Server-Side Template Injection
What is Server-Side Template Injection?
Server-Side Template InjectionAn attack that injects template-engine syntax into untrusted input, leading to code execution on the server when the template is rendered.
Server-Side Template Injection (SSTI) occurs when user input is concatenated into a template processed by an engine such as Jinja2, Twig, Freemarker, Velocity, or ERB. Many engines expose object access and method calls inside expressions, so injecting payloads like {{7*7}} or ${...} can read environment variables, traverse the object graph, and ultimately invoke arbitrary code or operating-system commands. The impact ranges from data disclosure to full server takeover.
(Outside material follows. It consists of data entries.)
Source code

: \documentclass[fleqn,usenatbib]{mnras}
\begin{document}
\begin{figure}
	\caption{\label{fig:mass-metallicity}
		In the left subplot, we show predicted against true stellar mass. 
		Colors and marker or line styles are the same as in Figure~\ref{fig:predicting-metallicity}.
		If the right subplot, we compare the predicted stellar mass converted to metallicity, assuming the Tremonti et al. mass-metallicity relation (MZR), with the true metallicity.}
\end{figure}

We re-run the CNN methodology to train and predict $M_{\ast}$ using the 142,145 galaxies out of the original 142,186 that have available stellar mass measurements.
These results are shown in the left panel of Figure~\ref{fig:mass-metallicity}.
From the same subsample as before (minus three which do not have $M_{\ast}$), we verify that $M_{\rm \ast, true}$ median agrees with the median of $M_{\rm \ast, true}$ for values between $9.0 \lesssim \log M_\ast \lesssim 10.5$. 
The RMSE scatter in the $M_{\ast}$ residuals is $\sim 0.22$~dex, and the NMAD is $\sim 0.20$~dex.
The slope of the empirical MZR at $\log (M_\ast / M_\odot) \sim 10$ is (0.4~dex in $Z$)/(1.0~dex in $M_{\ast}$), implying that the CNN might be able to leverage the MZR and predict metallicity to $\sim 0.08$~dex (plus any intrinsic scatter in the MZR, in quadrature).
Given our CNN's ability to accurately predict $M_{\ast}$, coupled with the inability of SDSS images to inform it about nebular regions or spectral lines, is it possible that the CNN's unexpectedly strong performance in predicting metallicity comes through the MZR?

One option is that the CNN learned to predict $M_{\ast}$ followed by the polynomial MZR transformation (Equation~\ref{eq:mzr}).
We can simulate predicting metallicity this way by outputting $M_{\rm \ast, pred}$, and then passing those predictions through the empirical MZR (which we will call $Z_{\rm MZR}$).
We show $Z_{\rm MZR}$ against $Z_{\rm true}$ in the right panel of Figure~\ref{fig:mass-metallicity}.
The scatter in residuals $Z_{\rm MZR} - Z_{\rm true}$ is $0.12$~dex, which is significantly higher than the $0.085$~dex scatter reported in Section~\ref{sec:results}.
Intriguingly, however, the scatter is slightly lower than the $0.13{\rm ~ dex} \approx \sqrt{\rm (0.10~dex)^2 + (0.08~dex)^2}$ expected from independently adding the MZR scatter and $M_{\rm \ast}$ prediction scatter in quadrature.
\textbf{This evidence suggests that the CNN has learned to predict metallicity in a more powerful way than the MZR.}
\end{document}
Defences are passing user data only as template variables (never as the template itself), using sandboxed or logic-less engines, allow-listing template names, applying contextual output encoding, and running the application with least privilege.
● Examples
- 01
A name field rendered with Jinja2 that returns 49 when the user enters {{7*7}}, confirming SSTI.
- 02
A Freemarker template injection that runs Runtime.exec to spawn a reverse shell on the server.
● Frequently asked questions
What is Server-Side Template Injection?
An attack that injects template-engine syntax into untrusted input, leading to code execution on the server when the template is rendered. It belongs to the Attacks & Threats category of cybersecurity.
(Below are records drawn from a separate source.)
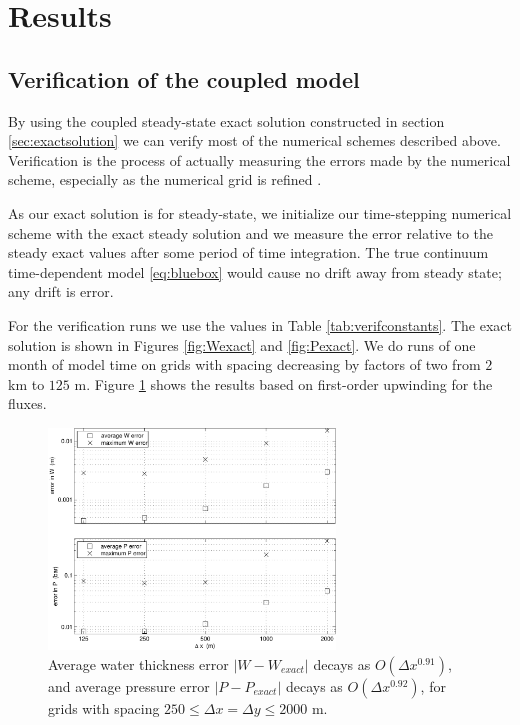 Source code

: \documentclass[gmd]{copernicus}   %
\begin{document}
\section{Results}  \label{sec:results}

\subsection{Verification of the coupled model}  By using the coupled steady-state exact solution constructed in section \ref{sec:exactsolution} we can verify most of the numerical schemes described above.  Verification is the process of actually measuring the errors made by the numerical scheme, especially as the numerical grid is refined \citep[for example]{Wesseling}.

As our exact solution is for steady-state, we initialize our time-stepping numerical scheme with the exact steady solution and we measure the error relative to the steady exact values after some period of time integration.  The true continuum time-dependent model \eqref{eq:bluebox} would cause no drift away from steady state; any drift is error.

For the verification runs we use the values in Table \ref{tab:verifconstants}.  The exact solution is shown in Figures \ref{fig:Wexact} and \ref{fig:Pexact}.  We do runs of one month of model time on grids with spacing decreasing by factors of two from $2$ km to $125$ m.  Figure \ref{fig:refineWPpism} shows the results based on first-order upwinding for the fluxes.

\begin{figure}[ht]
\includegraphics[width=3.0in,keepaspectratio=true]{refineWPpism}
\caption{Average water thickness error $|W-W_{exact}|$ decays as $O(\Delta x^{0.91})$, and average pressure error $|P-P_{exact}|$ decays as $O(\Delta x^{0.92})$, for grids with spacing $250 \le \Delta x = \Delta y \le 2000$ m.}
\label{fig:refineWPpism}
\end{figure}
\end{document}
What does Server-Side Template Injection mean?
An attack that injects template-engine syntax into untrusted input, leading to code execution on the server when the template is rendered.
How do you defend against Server-Side Template Injection?
Defences for Server-Side Template Injection typically combine technical controls and operational practices, as detailed in the full definition above.
What are other names for Server-Side Template Injection?
Common alternative names include: SSTI, Template injection.